- **DIRECTIONS FOR THIS TASK**
Reproduce every record below exactly as it appears.
BEGIN
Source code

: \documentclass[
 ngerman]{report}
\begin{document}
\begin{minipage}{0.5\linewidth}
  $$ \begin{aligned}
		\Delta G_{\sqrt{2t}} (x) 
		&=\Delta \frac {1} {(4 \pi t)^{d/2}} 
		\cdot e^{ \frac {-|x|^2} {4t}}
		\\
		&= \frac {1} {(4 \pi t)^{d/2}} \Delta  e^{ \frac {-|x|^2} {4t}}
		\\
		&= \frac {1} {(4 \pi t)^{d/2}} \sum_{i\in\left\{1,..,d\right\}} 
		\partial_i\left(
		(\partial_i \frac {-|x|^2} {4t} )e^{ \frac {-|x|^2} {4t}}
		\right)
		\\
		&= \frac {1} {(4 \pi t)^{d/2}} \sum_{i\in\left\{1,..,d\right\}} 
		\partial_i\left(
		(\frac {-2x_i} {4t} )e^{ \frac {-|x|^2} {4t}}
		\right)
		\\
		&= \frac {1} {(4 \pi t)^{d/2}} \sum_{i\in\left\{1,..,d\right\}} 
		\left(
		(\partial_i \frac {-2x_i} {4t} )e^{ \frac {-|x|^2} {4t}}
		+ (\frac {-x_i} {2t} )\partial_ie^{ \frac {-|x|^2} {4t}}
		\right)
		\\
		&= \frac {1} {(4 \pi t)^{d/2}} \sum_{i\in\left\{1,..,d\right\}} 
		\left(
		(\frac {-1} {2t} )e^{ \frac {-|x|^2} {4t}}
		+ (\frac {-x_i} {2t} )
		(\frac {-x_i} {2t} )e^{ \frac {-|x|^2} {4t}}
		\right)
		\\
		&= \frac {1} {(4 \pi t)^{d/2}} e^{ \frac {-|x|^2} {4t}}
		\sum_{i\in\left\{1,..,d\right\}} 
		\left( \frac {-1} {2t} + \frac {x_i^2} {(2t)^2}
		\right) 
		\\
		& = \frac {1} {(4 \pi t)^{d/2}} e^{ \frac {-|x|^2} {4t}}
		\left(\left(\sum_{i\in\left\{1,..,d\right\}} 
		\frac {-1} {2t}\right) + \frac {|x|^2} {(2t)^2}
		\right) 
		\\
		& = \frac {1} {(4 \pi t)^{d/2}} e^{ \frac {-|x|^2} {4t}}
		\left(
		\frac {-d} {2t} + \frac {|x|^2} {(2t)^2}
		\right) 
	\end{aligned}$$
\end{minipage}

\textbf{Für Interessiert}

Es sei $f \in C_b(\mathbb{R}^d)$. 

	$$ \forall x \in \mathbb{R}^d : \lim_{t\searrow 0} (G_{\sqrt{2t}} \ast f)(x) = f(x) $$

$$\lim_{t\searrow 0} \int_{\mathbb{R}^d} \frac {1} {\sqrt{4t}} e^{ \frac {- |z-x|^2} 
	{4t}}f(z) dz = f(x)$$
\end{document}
END
- **RESPONSE BOX**
Source code

: \documentclass[
 ngerman]{report}
\begin{document}
\begin{minipage}{0.5\linewidth}
  $$ \begin{aligned}
		\Delta G_{\sqrt{2t}} (x) 
		&=\Delta \frac {1} {(4 \pi t)^{d/2}} 
		\cdot e^{ \frac {-|x|^2} {4t}}
		\\
		&= \frac {1} {(4 \pi t)^{d/2}} \Delta  e^{ \frac {-|x|^2} {4t}}
		\\
		&= \frac {1} {(4 \pi t)^{d/2}} \sum_{i\in\left\{1,..,d\right\}} 
		\partial_i\left(
		(\partial_i \frac {-|x|^2} {4t} )e^{ \frac {-|x|^2} {4t}}
		\right)
		\\
		&= \frac {1} {(4 \pi t)^{d/2}} \sum_{i\in\left\{1,..,d\right\}} 
		\partial_i\left(
		(\frac {-2x_i} {4t} )e^{ \frac {-|x|^2} {4t}}
		\right)
		\\
		&= \frac {1} {(4 \pi t)^{d/2}} \sum_{i\in\left\{1,..,d\right\}} 
		\left(
		(\partial_i \frac {-2x_i} {4t} )e^{ \frac {-|x|^2} {4t}}
		+ (\frac {-x_i} {2t} )\partial_ie^{ \frac {-|x|^2} {4t}}
		\right)
		\\
		&= \frac {1} {(4 \pi t)^{d/2}} \sum_{i\in\left\{1,..,d\right\}} 
		\left(
		(\frac {-1} {2t} )e^{ \frac {-|x|^2} {4t}}
		+ (\frac {-x_i} {2t} )
		(\frac {-x_i} {2t} )e^{ \frac {-|x|^2} {4t}}
		\right)
		\\
		&= \frac {1} {(4 \pi t)^{d/2}} e^{ \frac {-|x|^2} {4t}}
		\sum_{i\in\left\{1,..,d\right\}} 
		\left( \frac {-1} {2t} + \frac {x_i^2} {(2t)^2}
		\right) 
		\\
		& = \frac {1} {(4 \pi t)^{d/2}} e^{ \frac {-|x|^2} {4t}}
		\left(\left(\sum_{i\in\left\{1,..,d\right\}} 
		\frac {-1} {2t}\right) + \frac {|x|^2} {(2t)^2}
		\right) 
		\\
		& = \frac {1} {(4 \pi t)^{d/2}} e^{ \frac {-|x|^2} {4t}}
		\left(
		\frac {-d} {2t} + \frac {|x|^2} {(2t)^2}
		\right) 
	\end{aligned}$$
\end{minipage}

\textbf{Für Interessiert}

Es sei $f \in C_b(\mathbb{R}^d)$. 

	$$ \forall x \in \mathbb{R}^d : \lim_{t\searrow 0} (G_{\sqrt{2t}} \ast f)(x) = f(x) $$

$$\lim_{t\searrow 0} \int_{\mathbb{R}^d} \frac {1} {\sqrt{4t}} e^{ \frac {- |z-x|^2} 
	{4t}}f(z) dz = f(x)$$
\end{document}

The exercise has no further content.